The plaintiff's attorney, Mr. McBride, said Tuesday he had not yet seen the court documents related to the proposed Rule 11 sanctions but that the defense is "terrified of a trial on the merits" of the case.
"They're playing a shell game, trying anything to get this case dismissed," he said.
Mr. Varner aggressively has sought to pull apart the case, saying he believes there is enough evidence to support harsh sanctions under Rule 11, documents show.
A hearing on the matter is set for June 10 in front of a Rhea County judge. Hamilton County judges recused themselves from the case because Mr. Lawson is a well-known practicing attorney in Chattanooga.

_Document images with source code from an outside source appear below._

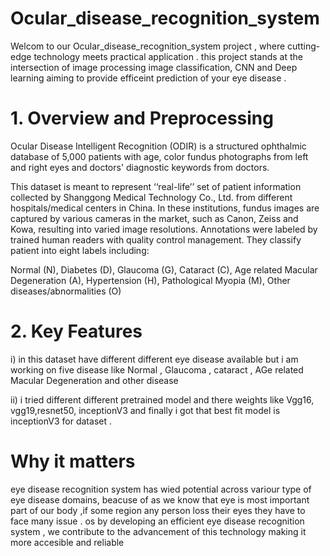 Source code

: # Ocular_disease_recognition_system

Welcom to our Ocular_disease_recognition_system project , where cutting-edge technology meets practical application . this project stands at the intersection of image processing  image classification, CNN and Deep learning aiming to provide efficeint prediction of your eye disease .

# 1. Overview and Preprocessing
   
Ocular Disease Intelligent Recognition (ODIR) is a structured ophthalmic database of 5,000 patients with age, color fundus photographs from left and right eyes and doctors' diagnostic keywords from doctors.

This dataset is meant to represent ‘‘real-life’’ set of patient information collected by Shanggong Medical Technology Co., Ltd. from different hospitals/medical centers in China. In these institutions, fundus images are captured by various cameras in the market, such as Canon, Zeiss and Kowa, resulting into varied image resolutions. Annotations were labeled by trained human readers with quality control management. They classify patient into eight labels including:

Normal (N),
Diabetes (D),
Glaucoma (G),
Cataract (C),
Age related Macular Degeneration (A),
Hypertension (H),
Pathological Myopia (M),
Other diseases/abnormalities (O)
# 2. Key Features
i) in this dataset have different different eye disease available but i am working on five disease like Normal , Glaucoma , cataract , AGe related Macular Degeneration and other disease 

ii) i tried different different pretrained model and there weights like Vgg16, vgg19,resnet50, inceptionV3 and finally i got that best fit model is inceptionV3
for dataset .

# Why it matters

eye disease recognition system has wied potential across variour type of eye disease domains, beacuse of as we know that eye is most important part of our body ,if some region any person loss their eyes they have to face many issue . 
os by developing an efficient eye disease recognition system , we contribute to the advancement of this technology making it more accesible and reliable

The lawsuit's only aim, Mr. Varner states in court documents, has been to "harass Mr. Lawson into the possible payment of settlement monies and for other personal financial, psychological and/or emotional advantage to benefit (the) Plaintiff."
The case began as a criminal one. Mr. Lawson pleaded guilty to simple assault, and all evidence of the prosecution since has been expunged from his record since he had no prior criminal history.

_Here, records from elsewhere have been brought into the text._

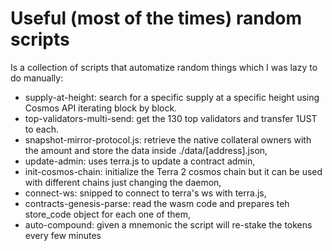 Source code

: # Useful (most of the times) random scripts

Is a collection of scripts that automatize random things which I was lazy to do manually:

- supply-at-height: search for a specific supply at a specific height using Cosmos API iterating block by block.
- top-validators-multi-send: get the 130 top validators and transfer 1UST to each.
- snapshot-mirror-protocol.js: retrieve the native collateral owners with the amount and store the data inside ./data/[address].json,
- update-admin: uses terra.js to update a contract admin,
- init-cosmos-chain: initialize the Terra 2 cosmos chain but it can be used with different chains just changing the daemon,
- connect-ws: snipped to connect to terra's ws with terra.js,
- contracts-genesis-parse: read the wasm code and prepares teh store_code object for each one of them,
- auto-compound: given a mnemonic the script will re-stake the tokens every few minutes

Now the alleged victim is seeking $500,000 in the lawsuit against Mr. Lawson, 43, claiming he "slammed" her against a wall and fondled her genitals in 2008 while trying to enter Big River Grille during the Riverbend Festival.
Several of the plaintiff's former co-workers who claim to have seen the incident are adamant in affidavits that Mr. Lawson never sexually assaulted her and that she actually was playful with him as she checked patrons' identification at the door.
Another co-worker's affidavit states that the plaintiff asked her to lie about the incident, promising to give her a cut of any money she received from the lawsuit she was planning to file.
The plaintiff's own statements about the incident, including the verified complaint she filed in court, contain conflicting information, as well. Her first written statement about the incident says nothing about being "slammed" against a wall. A subsequent statement claims Mr. Lawson banged her head on a door, but no mention of that is made in the lawsuit.